Case study · Reading tables from images
Teaching a small model to read tables better than the frontier.
A table packs data into rows, columns and merged headers, and to use any of it a model has to rebuild that structure exactly, every cell in the right place. Get one wrong and the data is wrong. We took 1,421 tables spanning subjects like accounting, statistics and operations research, each labelled by hand with its correct structure, and fine-tuned small open models that can read images, training them to turn a table picture into clean, machine-readable HTML. The best, an 8B model, scores 84.9% on TEDS, a standard measure of how closely the output matches the real table. That’s ahead of every big cloud model we tested, including GPT-5.5 and Gemini 3 Pro. The released 7B model is right behind, and the model and a data sample are public.
Reproducibility
Everything here is public.
The fine-tuned model and a dataset sample are public, and the held-out tables are the same ones every model in the comparison was scored on.
The problem
What it takes to read a table correctly.
A table is one of the densest ways a document stores information, and to use any of it you have to recover the structure exactly: which value sits in which row and column, which header spans which cells, how the nesting works. Get one cell wrong and the data it carries is wrong.

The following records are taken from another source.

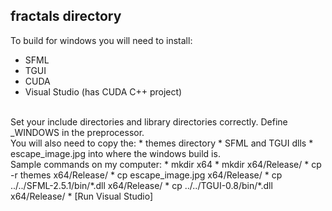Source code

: ## fractals directory
To build for windows you will need to install:
* SFML
* TGUI
* CUDA
* Visual Studio (has CUDA C++ project)
<br>
Set your include directories and library directories correctly.
Define _WINDOWS in the preprocessor.
<br>
You will also need to copy the:
* themes directory
* SFML and TGUI dlls
* escape_image.jpg
into where the windows build is.
<br>
Sample commands on my computer:
* mkdir x64
* mkdir x64/Release/
* cp -r themes x64/Release/
* cp escape_image.jpg x64/Release/
* cp ../../SFML-2.5.1/bin/*.dll x64/Release/
* cp ../../TGUI-0.8/bin/*.dll x64/Release/
* [Run Visual Studio]
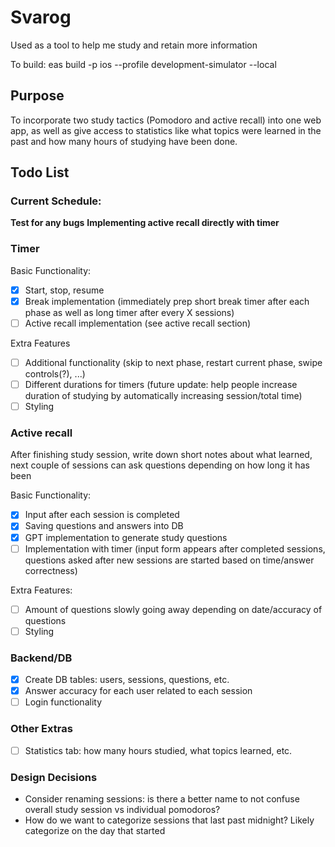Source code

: # Svarog

Used as a tool to help me study and retain more information

To build: eas build -p ios --profile development-simulator --local

## Purpose

To incorporate two study tactics (Pomodoro and active recall) into one web app, as well as give access to statistics like what topics were learned in the past and how many hours of studying have been done.

## Todo List

### Current Schedule:

**Test for any bugs**
**Implementing active recall directly with timer**

### Timer

Basic Functionality:
- [X] Start, stop, resume
- [X] Break implementation (immediately prep short break timer after each phase as well as long timer after every X sessions)
- [ ] Active recall implementation (see active recall section)

Extra Features
- [ ] Additional functionality (skip to next phase, restart current phase, swipe controls(?), ...)
- [ ] Different durations for timers (future update: help people increase duration of studying by automatically increasing session/total time)
- [ ] Styling

### Active recall

After finishing study session, write down short notes about what learned, next couple of sessions can ask questions depending on how long it has been

Basic Functionality:
- [X] Input after each session is completed
- [X] Saving questions and answers into DB 
- [X] GPT implementation to generate study questions
- [ ] Implementation with timer (input form appears after completed sessions, questions asked after new sessions are started based on time/answer correctness)

Extra Features:
- [ ] Amount of questions slowly going away depending on date/accuracy of questions
- [ ] Styling

### Backend/DB

- [x] Create DB tables: users, sessions, questions, etc.
- [X] Answer accuracy for each user related to each session
- [ ] Login functionality

### Other Extras 
- [ ] Statistics tab: how many hours studied, what topics learned, etc.

### Design Decisions

- Consider renaming sessions: is there a better name to not confuse overall study session vs individual pomodoros?
- How do we want to categorize sessions that last past midnight? Likely categorize on the day that started

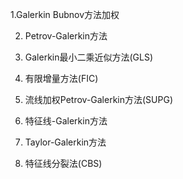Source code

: 1.Galerkin Bubnov方法加权

2. Petrov-Galerkin方法
3. Galerkin最小二乘近似方法(GLS)
4. 有限增量方法(FIC)
5. 流线加权Petrov-Galerkin方法(SUPG)
6. 特征线-Galerkin方法

7. Taylor-Galerkin方法

8. 特征线分裂法(CBS)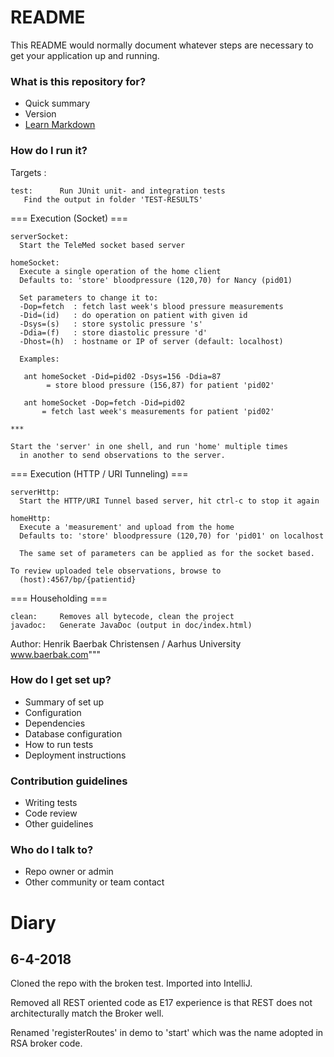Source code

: # README #

This README would normally document whatever steps are necessary to
get your application up and running.

### What is this repository for? ###

* Quick summary
* Version
* [Learn Markdown](https://bitbucket.org/tutorials/markdowndemo)

### How do I run it? ###

  Targets :
 
    test:      Run JUnit unit- and integration tests
       Find the output in folder 'TEST-RESULTS'
    	
  === Execution (Socket) ===
    	
    serverSocket:
      Start the TeleMed socket based server 
    
    homeSocket:
      Execute a single operation of the home client
      Defaults to: 'store' bloodpressure (120,70) for Nancy (pid01)
      
      Set parameters to change it to:
      -Dop=fetch  : fetch last week's blood pressure measurements
      -Did=(id)   : do operation on patient with given id
      -Dsys=(s)   : store systolic pressure 's'
      -Ddia=(f)   : store diastolic pressure 'd'
      -Dhost=(h)  : hostname or IP of server (default: localhost)
      
      Examples:

       ant homeSocket -Did=pid02 -Dsys=156 -Ddia=87
            = store blood pressure (156,87) for patient 'pid02'

       ant homeSocket -Dop=fetch -Did=pid02
           = fetch last week's measurements for patient 'pid02'

    ***

    Start the 'server' in one shell, and run 'home' multiple times
      in another to send observations to the server.

  === Execution (HTTP / URI Tunneling) ===

    serverHttp:
      Start the HTTP/URI Tunnel based server, hit ctrl-c to stop it again 

    homeHttp: 
      Execute a 'measurement' and upload from the home
      Defaults to: 'store' bloodpressure (120,70) for 'pid01' on localhost

      The same set of parameters can be applied as for the socket based.
 
    To review uploaded tele observations, browse to
      (host):4567/bp/{patientid}

  === Householding ===

    clean:     Removes all bytecode, clean the project
    javadoc:   Generate JavaDoc (output in doc/index.html)


  Author: Henrik Baerbak Christensen / Aarhus University
    	  www.baerbak.com"""

### How do I get set up? ###

* Summary of set up
* Configuration
* Dependencies
* Database configuration
* How to run tests
* Deployment instructions

### Contribution guidelines ###

* Writing tests
* Code review
* Other guidelines

### Who do I talk to? ###

* Repo owner or admin
* Other community or team contact

Diary
===

6-4-2018
---

Cloned the repo with the broken test. Imported into IntelliJ.

Removed all REST oriented code as E17 experience is that REST does not
architecturally match the Broker well.

Renamed 'registerRoutes' in demo to 'start' which was the name adopted
in RSA broker code.

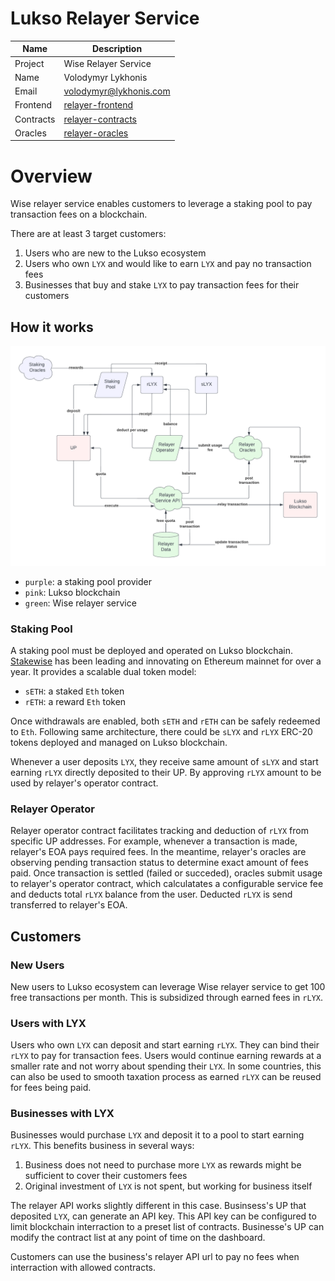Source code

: # Lukso Relayer Service

| Name | Description |
| ---- | ----------- |
| Project | Wise Relayer Service |
| Name | Volodymyr Lykhonis |
| Email | volodymyr@lykhonis.com |
| Frontend | [relayer-frontend](https://github.com/lykhonis/relayer-frontend) |
| Contracts | [relayer-contracts](https://github.com/lykhonis/relayer-contracts) |
| Oracles | [relayer-oracles](https://github.com/lykhonis/relayer-oracles) |

# Overview

Wise relayer service enables customers to leverage a staking pool to pay transaction fees on a blockchain.

There are at least 3 target customers:
1. Users who are new to the Lukso ecosystem
2. Users who own `LYX` and would like to earn `LYX` and pay no transaction fees
3. Businesses that buy and stake `LYX` to pay transaction fees for their customers

## How it works

![overview diagram](assets/diagram-overview.png)

- `purple`: a staking pool provider
- `pink`: Lukso blockchain
- `green`: Wise relayer service

### Staking Pool

A staking pool must be deployed and operated on Lukso blockchain. [Stakewise](https://stakewise.io/) has been leading and innovating on Ethereum mainnet for over a year. It provides a scalable dual token model:
- `sETH`: a staked `Eth` token
- `rETH`: a reward `Eth` token

Once withdrawals are enabled, both `sETH` and `rETH` can be safely redeemed to `Eth`. Following same architecture, there could be `sLYX` and `rLYX` ERC-20 tokens deployed and managed on Lukso blockchain.

Whenever a user deposits `LYX`, they receive same amount of `sLYX` and start earning `rLYX` directly deposited to their UP. By approving `rLYX` amount to be used by relayer's operator contract.

### Relayer Operator

Relayer operator contract facilitates tracking and deduction of `rLYX` from specific UP addresses. For example, whenever a transaction is made, relayer's EOA pays required fees. In the meantime, relayer's oracles are observing pending transaction status to determine exact amount of fees paid. Once transaction is settled (failed or succeded), oracles submit usage to relayer's operator contract, which calculatates a configurable service fee and deducts total `rLYX` balance from the user. Deducted `rLYX` is send transferred to relayer's EOA.

## Customers

### New Users

New users to Lukso ecosystem can leverage Wise relayer service to get 100 free transactions per month. This is subsidized through earned fees in `rLYX`.

### Users with LYX

Users who own `LYX` can deposit and start earning `rLYX`. They can bind their `rLYX` to pay for transaction fees. Users would continue earning rewards at a smaller rate and not worry about spending their `LYX`. In some countries, this can also be used to smooth taxation process as earned `rLYX` can be reused for fees being paid.

### Businesses with LYX

Businesses would purchase `LYX` and deposit it to a pool to start earning `rLYX`. This benefits business in several ways:
1. Business does not need to purchase more `LYX` as rewards might be sufficient to cover their customers fees
2. Original investment of `LYX` is not spent, but working for business itself

The relayer API works slightly different in this case. Businsess's UP that deposited `LYX`, can generate an API key. This API key can be configured to limit blockchain interraction to a preset list of contracts. Businesse's UP can modify the contract list at any point of time on the dashboard.

Customers can use the business's relayer API url to pay no fees when interraction with allowed contracts.
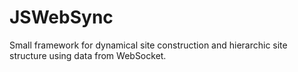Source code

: JSWebSync
=========

Small framework for dynamical site construction and hierarchic site structure using data from WebSocket.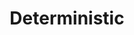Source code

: ---
types: "word"

title: "Deterministic"

categories: ['']

tags: ['Deterministic']

arabic: 'قطعية'
arabic2: 'تحديدية'

arexps: []

enwords: ['Deterministic']

enexps: []

arlexicons: 'ق'
arlexicons2: 'ح'

enlexicons: 'D'

authors: ['Ruqayya Roshdy']

translators: ['']

citations: 'العربية والذكاء الاصطناعي'

sources: 'مركز الملك عبدالله بن عبدالعزيز الدولي لخدمة اللغة العربية'

word: "true"

slug: ""
---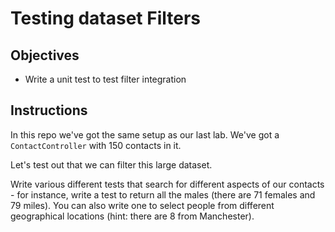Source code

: # Testing dataset Filters

## Objectives

- Write a unit test to test filter integration

## Instructions

In this repo we've got the same setup as our last lab. We've got a `ContactController` with 150 contacts in it.

Let's test out that we can filter this large dataset.

Write various different tests that search for different aspects of our contacts - for instance, write a test to return all the males (there are 71 females and 79 miles). You can also write one to select people from different geographical locations (hint: there are 8 from Manchester).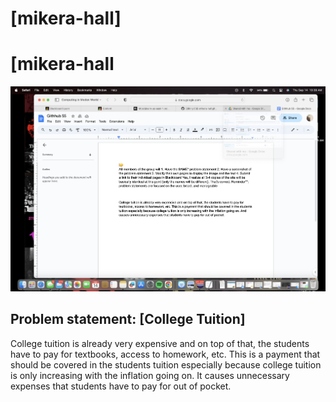 <!DOCTYPE html>
<hmtl>
  <head>
    <title>CSCE 190:[mikera-hall]</title>
  </head>
  <body>
    <h1>[mikera-hall]</h1>
  </body>
<html>
<h1>[mikera-hall</h1>
<section class="assign">
    <img src="images/Screenshot 1.png"/>
    <section class="assign-det">
      <h2>Problem statement: [College Tuition]</h2>
      <p>
        College tuition is already very expensive and on top of that, the students have to pay for textbooks, access to homework, etc. This is a payment that should be covered in the students tuition especially because college tuition is only increasing with the inflation going on. It causes unnecessary expenses that students have to pay for out of pocket.
      </p>
    </section>
</section>
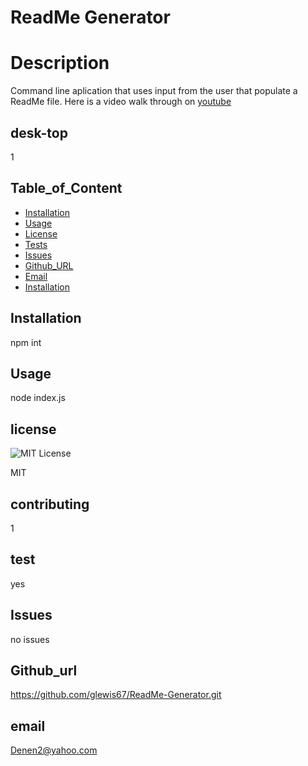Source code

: 
  # ReadMe Generator

  # Description

  Command line aplication that uses input from the user that populate a ReadMe file.
  Here is a video walk through on [youtube](https://youtu.be/xfN36gsgVhM)
  
  ## desk-top
  
  1

  ## Table_of_Content
  
   * [Installation](#Installation)
   * [Usage](#Usage)
   * [License](#License)
   * [Tests](#Tests)
   * [Issues](#Issues)
   * [Github_URL](#Github_URL)
   * [Email](#email)
   * [Installation](#Installation)
   

  ## Installation

  npm int 

  ## Usage

  node index.js

  ## license

  ![MIT License](https://img.shields.io/badge/license-MIT-blue)
 
  
  MIT

  ## contributing

  1

  ## test 
  
  yes

  ## Issues

  
  no issues

  ## Github_url

  https://github.com/glewis67/ReadMe-Generator.git

 ## email

  Denen2@yahoo.com


  
  

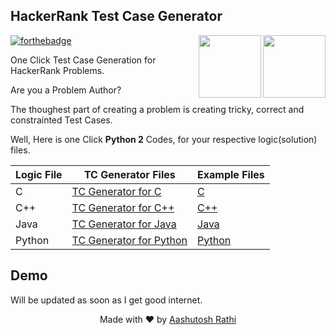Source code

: ## HackerRank Test Case Generator

[<img src="https://image.flaticon.com/icons/svg/180/180867.svg" align="right" width="100">](#)
[<img src="https://brandfolder.com/hackerrank/logo/hackerrank-primary-logo.png" align="right" width="100">](https://www.hackerrank.com/)

[![forthebadge](http://forthebadge.com/images/badges/made-with-python.svg)](http://forthebadge.com)


One Click Test Case Generation for HackerRank Problems.

Are you a Problem Author?

The thoughest part of creating a problem is creating tricky, correct and constrainted Test Cases.

Well, Here is one Click **Python 2** Codes, for your respective logic(solution) files.

Logic File | TC Generator Files | Example Files |
------------------ | ------------- | ---------------
C | [TC Generator for C](TC-Generators\TCGenForC.py) | [C](Examples\C) |
C++ | [TC Generator for C++](TC-Generators\TCGenForC++.py) | [C++](Examples\C++) |
Java | [TC Generator for Java](TC-Generators\TCGenForJava.py) | [Java](Examples\Java) |
Python | [TC Generator for Python](TC-Generators\TCGenForPy.py) | [Python](Examples\Python) |


## Demo

Will be updated as soon as I get good internet.



<p align="center"> Made with ❤ by <a href="https://github.com/aashutoshrathi">Aashutosh Rathi</a></p>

Frontier vision-language models handle generic web tables well. They struggle on the tables that matter most in practice: the dense, multi-level layouts in financial statements, statistical tables and engineering references, where headers span several rows, cells merge, and columns nest. Those are exactly the tables in Indian academic textbooks, which is why we built the dataset from them: nine textbooks across six subjects, from financial accounting to operations research.
What anyone digitising documents wants is plain: hand the model a picture of a table and get back its exact structure as HTML, every cell in the right row and column, every merged header preserved, ready to query. This is where general models break. They read the words but lose the structure, collapsing a multi-row header into one line, merging cells that should stay separate, or dropping a column, returning HTML that looks like a table but no longer matches the one in the image. Here is the kind of table we mean.
A ledger with a two- or three-row header — Particulars, then Debit and Credit, then sub-columns — above rows that each align to the deepest heading.
What it takes: hold the whole header hierarchy and map every figure to the right leaf column. Flatten the header and every number lands under the wrong heading.
A frequency table where one class label spans several rows, or a single heading spans several columns.
What it takes: detect each span and reproduce it with the right row and column attributes. Miss a span and every row below shifts out of alignment.
A reference grid — interest factors, conversion values — that is mostly numbers under thin headers.
What it takes: keep every cell in its exact row and column across a large grid. Drop or shift one and the lookup returns the wrong value.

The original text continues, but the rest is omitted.